For years, Los Angeles’ rules governing lobbying were muddy, and many would-be lobbyists avoided registering with the Ethics Committee and disclosing their efforts to influence policy. The City Council is now considering tightening those rules in a long-overdue update to the city’s municipal lobbying ordinance, and most of the changes are big improvements that will increase transparency.

But there are still areas of concern, including a last-minute change proposed by Council President Paul Krekorian that would, for the first time, explicitly exempt union workers from registering as lobbyists. Currently, union employees are required to register as lobbyists if they spend 30 hours in three months lobbying city workers and elected officials on issues other than city agreements. Workers from unions representing builders, carpenters and hotel workers have registered as lobbyists this year.

Instead, under the proposal, union employees would fall into a new category of paid attorneys called “non-profit applicants,” which would be subject to fewer restrictions and disclosure requirements than a lobbyist or lobbying firm.

Under the proposal, any nonprofit or union with an employee who pays at least $5,000 a year to lobby city officials or departments would be required to file quarterly reports with the Ethics Committee listing the employee’s name, what he or she does for she advocates, and the official or the department to be disclosed lobbying. This is similar to what lobbyists have to report.

But there are big differences when it comes to restrictions. Lobbyists may not give gifts or make campaign contributions to a city candidate (although they may provide input from clients who must report them). However, non-profit applicants are permitted to offer gifts and campaign contributions, and they are not required to submit reports detailing gifts to city officials, political contributions, or fundraising on behalf of city candidates.

Maybe that’s not a big deal for most nonprofits. According to the rules of the Internal Revenue Services, 501(c)(3) are charitable non-profit organizations forbidden to endorse or endorse political candidates, although their employees can do so. But labor organizations are 501(c)(5) Nonprofit Organizations. You may support candidates and make campaign donations. The classification of unions as non-profit applicants rather than lobbyists creates a significant loophole in a city where unions are key players in elections.

Another difference: Registered lobbyists are not allowed to serve as city councilors to reduce potential conflicts of interest. But non-profit filers would be allowed to serve on such commissions.

Krekorian said he tries to distinguish between professional lobbyists, who are hired to represent a position, and employees, who lobby on behalf of their organization. His proposal for the nonprofit filer category came after charitable nonprofits protested that a previous proposal would lump them in with lobbyists and subject them to cumbersome registration and reporting.

But his proposal would allow key political actors not to have to register their staff as lobbyists and to comply with key regulations aimed at curbing or disclosing their influence and spending. Powerhouse organizations like the Los Angeles County Federation of Labor would not have to register as lobbyist employers. Even large non-profit organizations like the AIDS Healthcare Foundation or USC would not do this.

The municipal lobbying ordinance was passed in 1994 to ensure that city officials and the public know who is being paid by whom to influence government decisions, but it has not been updated since. Previous councilors ignored the Ethics Committee’s recommendations to modernize the law. Therefore, it is important that this city council – in response to the recent scandals – finally presses ahead with reforms.

The proposed update would reverse an ill-considered voting measure developed by the City Council in 2006, without input from the Ethics Committee, that created an unenforceable definition of a lobbyist – someone who spends 30 hours lobbying in three months.
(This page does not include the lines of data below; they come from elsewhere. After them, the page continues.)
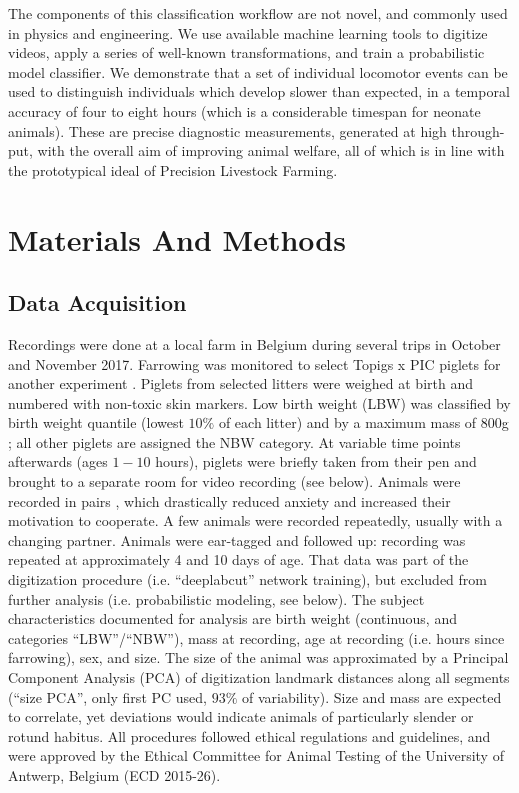 The components of this classification workflow are not novel, and commonly used in physics and engineering.
We use available machine learning tools to digitize videos, apply a series of well-known transformations, and train a probabilistic model classifier.
We demonstrate that a set of individual locomotor events can be used to distinguish individuals which develop slower than expected, in a temporal accuracy of four to eight hours (which is a considerable timespan for neonate animals).
These are precise diagnostic measurements, generated at high through-put, with the overall aim of improving animal welfare, all of which is in line with the prototypical ideal of Precision Livestock Farming.


\FloatBarrier
\clearpage
\section{Materials And Methods}
\label{methods}

\subsection{Data Acquisition}
\label{sec:orgd0bae22}

Recordings were done at a local farm in Belgium during several trips in October and November 2017.
Farrowing was monitored to select Topigs x PIC piglets for another experiment \citep{Ayuso2021}.
Piglets from selected litters were weighed at birth and numbered with non-toxic skin markers.
Low birth weight (LBW) was classified by birth weight quantile (lowest \(10 \%\) of each litter) and by a maximum mass of \(800\)g \citep{Litten2003,VanTichelen2021,Wang2016,DInca2011}; all other piglets are assigned the NBW category.
At variable time points afterwards (ages \(1 - 10\) hours), piglets were briefly taken from their pen and brought to a separate room for video recording (see below).
Animals were recorded in pairs \citep[as in][]{Mielke2018}, which drastically reduced anxiety and increased their motivation to cooperate.
A few animals were recorded repeatedly, usually with a changing partner.
Animals were ear-tagged and followed up: recording was repeated at approximately 4 and 10 days of age.
That data was part of the digitization procedure (i.e. ``deeplabcut'' network training), but excluded from further analysis (i.e. probabilistic modeling, see below).
The subject characteristics documented for analysis are birth weight (continuous, and categories ``LBW''/``NBW''), mass at recording, age at recording (i.e. hours since farrowing), sex, and size.
The size of the animal was approximated by a Principal Component Analysis (PCA) of digitization landmark distances along all segments (``size PCA'', only first PC used,
\(93 \%\)
of variability).
Size and mass are expected to correlate, yet deviations would indicate animals of particularly slender or rotund habitus.
All procedures followed ethical regulations and guidelines, and were approved by the Ethical Committee for Animal Testing of the University of Antwerp, Belgium (ECD 2015-26).



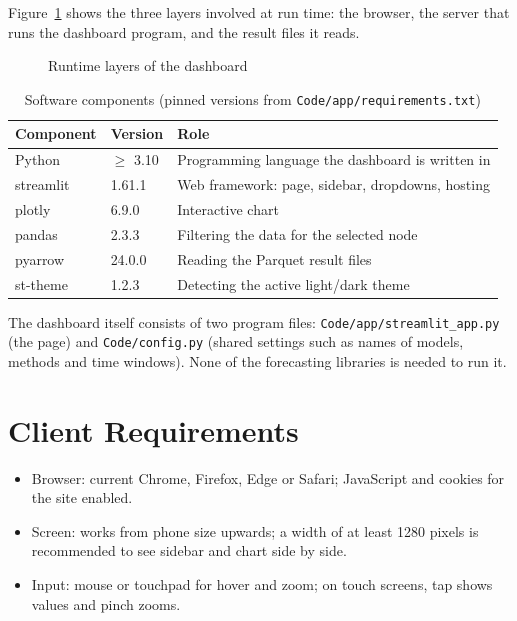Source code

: Figure~\ref{fig:runtimeArchitecture} shows the three layers involved at run time: the browser, the server that runs the dashboard program, and the result files it reads.

\begin{figure}[H]
  \centering
  \resizebox{\linewidth}{!}{}
  \caption{Runtime layers of the dashboard}
  \label{fig:runtimeArchitecture}
\end{figure}

\begin{table}[H]
\centering
\caption{Software components (pinned versions from \texttt{Code/app/requirements.txt})}
\label{tab:specPackages}
\small
\begin{tabularx}{\linewidth}{@{}llX@{}}
\toprule
\textbf{Component} & \textbf{Version} & \textbf{Role} \\
\midrule
Python      & $\geq$ 3.10 & Programming language the dashboard is written in \\
streamlit   & 1.61.1 & Web framework: page, sidebar, dropdowns, hosting \cite{Streamlit:2026} \\
plotly      & 6.9.0  & Interactive chart \cite{Plotly:2026} \\
pandas      & 2.3.3  & Filtering the data for the selected node \\
pyarrow     & 24.0.0 & Reading the Parquet result files \\
st-theme    & 1.2.3  & Detecting the active light/dark theme \\
\bottomrule
\end{tabularx}
\end{table}

The dashboard itself consists of two program files: \texttt{Code/app/streamlit\_app.py} (the page) and \texttt{Code/config.py} (shared settings such as names of models, methods and time windows). None of the forecasting libraries is needed to run it.

\section{Client Requirements}
\label{sec:specClient}

\begin{itemize}
  \item Browser: current Chrome, Firefox, Edge or Safari; JavaScript and cookies for the site enabled.
  \item Screen: works from phone size upwards; a width of at least 1280 pixels is recommended to see sidebar and chart side by side.
  \item Input: mouse or touchpad for hover and zoom; on touch screens, tap shows values and pinch zooms.
\end{itemize}

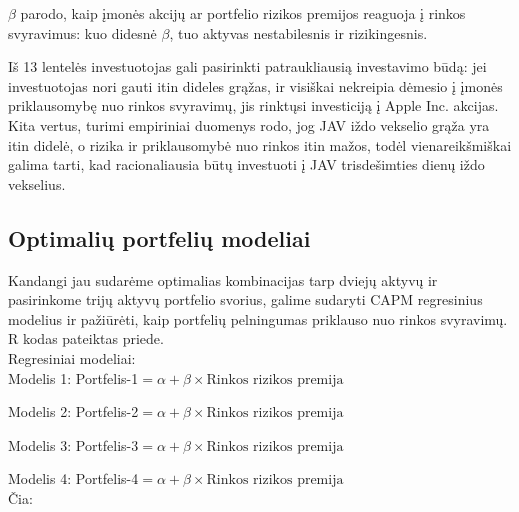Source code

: \documentclass[12pt, a14paper, lithuanian]{article}
\begin{document}
$\beta$ parodo, kaip įmonės akcijų ar portfelio rizikos premijos reaguoja į rinkos svyravimus:  kuo didesnė $\beta$, tuo aktyvas nestabilesnis ir rizikingesnis. \\


\begin{comment}
\begin{figure}[H]
  \centering
\texttt{[image: kursinis-022]}

\caption{Rinkos, iždo vekselių ir įmonių $\beta$ ir ją atitinkantis grąžų vidurkis}
\end{figure}

\end{comment}

Iš 13 lentelės investuotojas gali pasirinkti patraukliausią investavimo būdą: jei investuotojas nori gauti itin dideles grąžas, ir visiškai nekreipia dėmesio į įmonės priklausomybę nuo rinkos svyravimų, jis rinktųsi investiciją į Apple Inc. akcijas. Kita vertus, turimi empiriniai duomenys rodo, jog JAV iždo vekselio grąža yra itin didelė, o rizika ir priklausomybė nuo rinkos itin mažos, todėl vienareikšmiškai galima tarti, kad racionaliausia būtų investuoti į JAV trisdešimties dienų iždo vekselius.

\pagebreak

\subsection{Optimalių portfelių modeliai}

Kandangi jau sudarėme optimalias kombinacijas tarp dviejų aktyvų ir
pasirinkome trijų aktyvų portfelio svorius, galime sudaryti CAPM regresinius modelius ir pažiūrėti, kaip portfelių pelningumas priklauso nuo rinkos svyravimų. R kodas pateiktas priede. \\

Regresiniai modeliai: \\

Modelis 1: Portfelis-1$= \alpha + \beta \times \text{Rinkos rizikos premija}$

Modelis 2: Portfelis-2$= \alpha + \beta \times \text{Rinkos rizikos premija}$

Modelis 3: Portfelis-3$= \alpha + \beta \times \text{Rinkos rizikos premija}$

Modelis 4: Portfelis-4$= \alpha + \beta \times \text{Rinkos rizikos premija}$ \\

Čia:\\
\end{document}
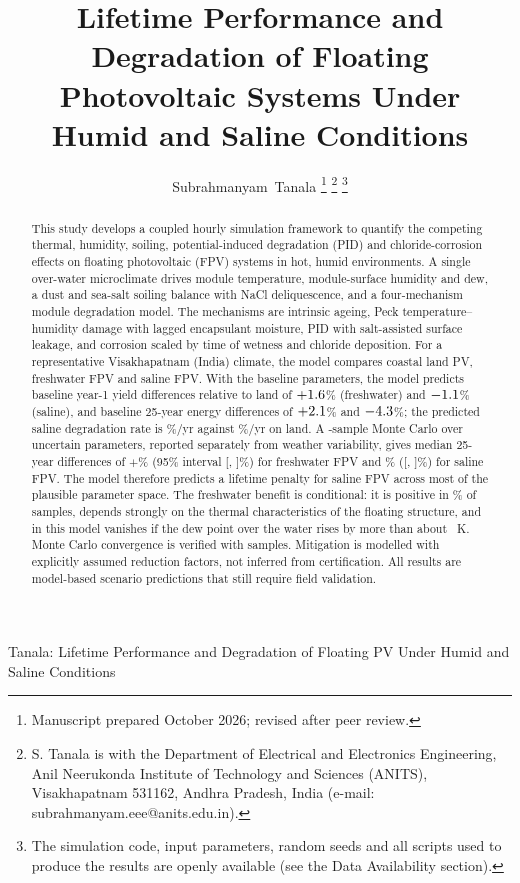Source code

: \documentclass[journal]{IEEEtran}
\begin{document}

\title{Lifetime Performance and Degradation of Floating Photovoltaic Systems Under Humid and Saline Conditions}

\author{Subrahmanyam~Tanala%
\thanks{Manuscript prepared October 2026; revised after peer review.}%
\thanks{S. Tanala is with the Department of Electrical and Electronics Engineering, Anil Neerukonda Institute of Technology and Sciences (ANITS), Visakhapatnam 531162, Andhra Pradesh, India (e-mail: subrahmanyam.eee@anits.edu.in).}%
\thanks{The simulation code, input parameters, random seeds and all scripts used to produce the results are openly available (see the Data Availability section).}}

%
{Tanala: Lifetime Performance and Degradation of Floating PV Under Humid and Saline Conditions}

\maketitle

\begin{abstract}
This study develops a coupled hourly simulation framework to quantify the competing thermal, humidity, soiling,
potential-induced degradation (PID) and chloride-corrosion effects on floating photovoltaic (FPV) systems in hot, humid
environments. A single over-water microclimate drives module temperature, module-surface humidity and dew, a dust and
sea-salt soiling balance with NaCl deliquescence, and a four-mechanism module degradation model. The mechanisms are
intrinsic ageing, Peck temperature--humidity damage with lagged encapsulant moisture, PID with salt-assisted surface
leakage, and corrosion scaled by time of wetness and chloride deposition. For a representative Visakhapatnam (India)
climate, the model compares coastal land PV, freshwater FPV and saline FPV. With the baseline parameters, the model
predicts baseline year-1 yield differences relative to land of $+\GainYieldF$\% (freshwater) and $\GainYieldS$\%
(saline), and baseline 25-year energy differences of $+\GainLifeF$\% and $\GainLifeS$\%; the predicted saline degradation rate is
\DegTotS\%/yr against \DegTotL\%/yr on land. A \NMC-sample Monte Carlo over \NParams{} uncertain parameters, reported
separately from weather variability, gives median 25-year differences of $+$\MCLifeMedF\% (95\% interval
[\MCLifeLoF, \MCLifeHiF]\%) for freshwater FPV and \MCLifeMedS\% ([\MCLifeLoS, \MCLifeHiS]\%) for saline FPV. The model
therefore predicts a lifetime penalty for saline FPV across most of the plausible parameter space. The freshwater
benefit is conditional: it is positive in \MCLifePosF\% of samples, depends strongly on the thermal characteristics of the
floating structure, and in this model vanishes if the dew point over the water rises by more than about \DTdStar~K.
Monte Carlo convergence is verified with \NMCConv{} samples. Mitigation is
modelled with explicitly assumed reduction factors, not inferred from certification. All results are model-based
scenario predictions that still require field validation.
\end{abstract}
\end{document}
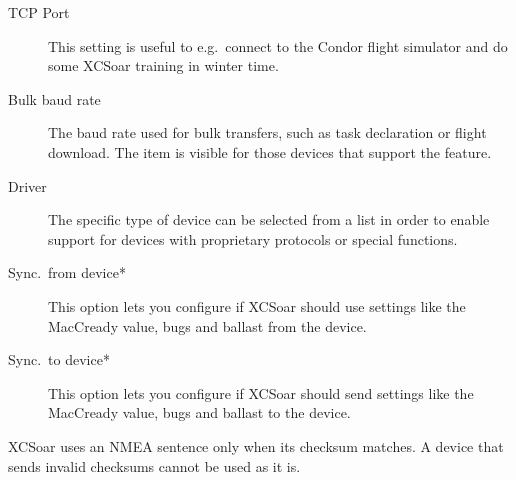 \begin{description}
\item[TCP Port]  This setting is useful to e.g.\ connect to the Condor flight
  simulator and do some XCSoar training in winter time.
\item[Bulk baud rate]  The baud rate used for bulk transfers, such 
  as task declaration or flight download. The item is visible for those 
  devices that support the feature.
\item[Driver]  The specific type of device can be selected from a list in order
  to enable support for devices with proprietary protocols or special
  functions.
\item[Sync.\ from device*]  This option lets you configure if XCSoar should use settings
  like the MacCready value, bugs and ballast from the device.
\item[Sync.\ to device*]  This option lets you configure if XCSoar should send settings
  like the MacCready value, bugs and ballast to the device.
\end{description}

XCSoar uses an NMEA sentence only when its checksum matches.  A device
that sends invalid checksums cannot be used as it is.
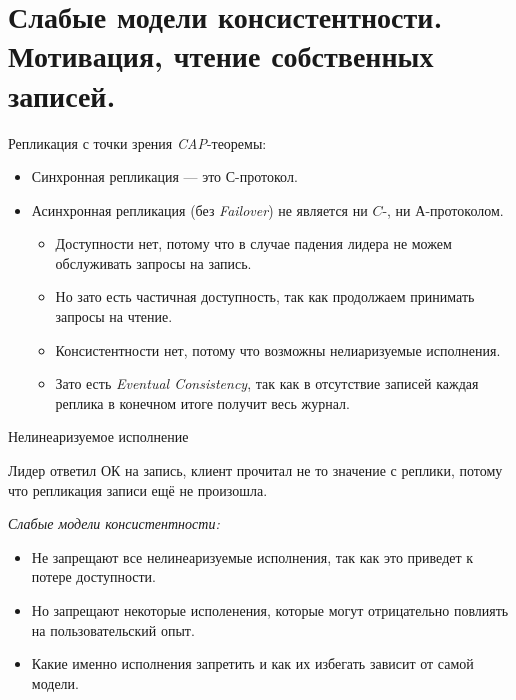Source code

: \section{Слабые модели консистентности. Мотивация, чтение собственных записей.}

\begin{remark}
    Репликация с точки зрения \textit{CAP}-теоремы:
    \begin{itemize}
        \item Синхронная репликация --- это $С$-протокол.
        \item Асинхронная репликация (без \textit{Failover}) не является ни $C$-, ни $А$-протоколом.
        \begin{itemize}
            \item Доступности нет, потому что в случае падения лидера не можем обслуживать запросы на запись.
            \item Но зато есть частичная доступность, так как продолжаем принимать запросы на чтение.
            \item Консистентности нет, потому что возможны нелиаризуемые исполнения.
            \item Зато есть \textit{Eventual Consistency}, так как в отсутствие записей каждая реплика в конечном итоге получит весь журнал.
        \end{itemize}
    \end{itemize}
\end{remark}

\begin{example}{Нелинеаризуемое исполнение}

    Лидер ответил ОК на запись, клиент прочитал не то значение с реплики, потому что репликация записи ещё не произошла.
\end{example}

\begin{definition}
    \textit{Слабые модели консистентности:}
    \begin{itemize}
        \item Не запрещают все нелинеаризуемые исполнения, так как это приведет к потере доступности.
        \item Но запрещают некоторые исполенения, которые могут отрицательно повлиять на пользовательский опыт.
        \item Какие именно исполнения запретить и как их избегать зависит от самой модели.
    \end{itemize}

\end{definition}

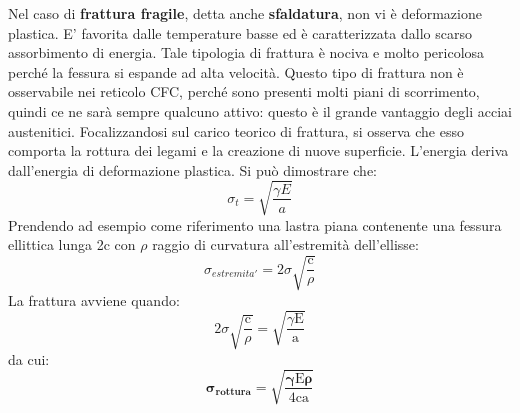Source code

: Nel caso di \textbf{frattura fragile}, detta anche \textbf{sfaldatura}, non vi è deformazione plastica. E’ favorita dalle temperature basse ed è caratterizzata dallo scarso assorbimento di energia. Tale tipologia di frattura è nociva e molto pericolosa perché la fessura si espande ad alta velocità. Questo tipo di frattura non è osservabile nei reticolo CFC, perché sono presenti molti piani di scorrimento, quindi ce ne sarà sempre qualcuno attivo: questo è il grande vantaggio degli acciai austenitici. Focalizzandosi sul carico teorico di frattura, si osserva che esso comporta la rottura dei legami e la creazione di nuove superficie. L’energia deriva dall’energia di deformazione plastica. Si può dimostrare che:
\begin{equation*}
    \sigma_t = \sqrt{\frac{\gamma E}{a}}
\end{equation*}
Prendendo ad esempio come riferimento una lastra piana contenente una fessura ellittica lunga 2c con $\rho$ raggio di curvatura all’estremità dell’ellisse:
\begin{equation*}
    \sigma_{estremita'} = 2\sigma\sqrt{\frac{\mathrm{c}}{\rho}}
\end{equation*}
La frattura avviene quando:
\begin{equation*}
    2\sigma\sqrt{\frac{\mathrm{c}}{\rho}} = \sqrt{\frac{\gamma \mathrm{E}}{\mathrm{a}}}
\end{equation*}
da cui:
\begin{equation*}
    \boldsymbol{\sigma_{rottura} = \sqrt{\frac{\gamma \mathrm{E} \rho}{\mathrm{4ca}}}}
\end{equation*}

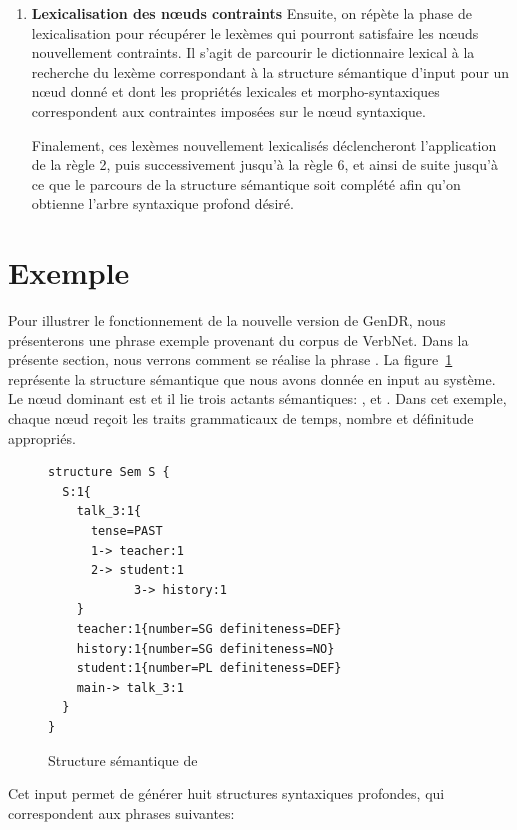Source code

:\begin{enumerate}
	\item \textbf{Lexicalisation des n\oe{}uds contraints}
Ensuite, on répète la phase de lexicalisation pour récupérer le lexèmes qui pourront satisfaire les n\oe{}uds nouvellement contraints. Il s'agit de parcourir le dictionnaire lexical à la recherche du lexème correspondant à la structure sémantique d'input pour un n\oe{}ud donné et dont les propriétés lexicales et morpho-syntaxiques correspondent aux contraintes imposées sur le n\oe{}ud syntaxique.

Finalement, ces lexèmes nouvellement lexicalisés déclencheront l'application de la règle 2, puis successivement jusqu'à la règle 6, et ainsi de suite jusqu'à ce que le parcours de la structure sémantique soit complété afin qu'on obtienne l'arbre syntaxique profond désiré.

\end{enumerate} 

\section{Exemple}

Pour illustrer le fonctionnement de la nouvelle version de GenDR, nous présenterons une phrase exemple provenant du corpus de VerbNet. Dans la présente section, nous verrons comment se réalise la phrase . La figure~\ref{fig:history} représente la structure sémantique que nous avons donnée en input au système. Le n\oe{}ud dominant est  et il lie trois actants sémantiques: ,  et . Dans cet exemple, chaque n\oe{}ud reçoit les traits grammaticaux de temps, nombre et définitude appropriés.

\begin{figure}[htb]
  \caption{Structure sémantique de }
	\label{fig:history}
\begin{lstlisting}[language=mate]
structure Sem S {
  S:1{
    talk_3:1{
      tense=PAST 
      1-> teacher:1
      2-> student:1
			3-> history:1
    }
    teacher:1{number=SG definiteness=DEF}
    history:1{number=SG definiteness=NO}
    student:1{number=PL definiteness=DEF}
    main-> talk_3:1
  }
}
\end{lstlisting}
\end{figure}

Cet input permet de générer huit structures syntaxiques profondes, qui correspondent aux phrases suivantes:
With no one shadowing lobbyists and counting their minutes of persuasion, some were able to bypass registration.

The proposed standard will require registration if an individual is eligible to receive at least $5,000 a year for lobbying, which is clearer and easier to enforce — and will attract more paid advocates. The updated law would also require lobbyists to make verbal statements to neighborhood councils and to make clear in public filings what their position is.

These are all good changes – but not enough. Angelenos should know who is being paid to influence city decision-makers. By closing some loopholes, the council should not open new ones, particularly for some of the city’s largest and most influential unions and nonprofits.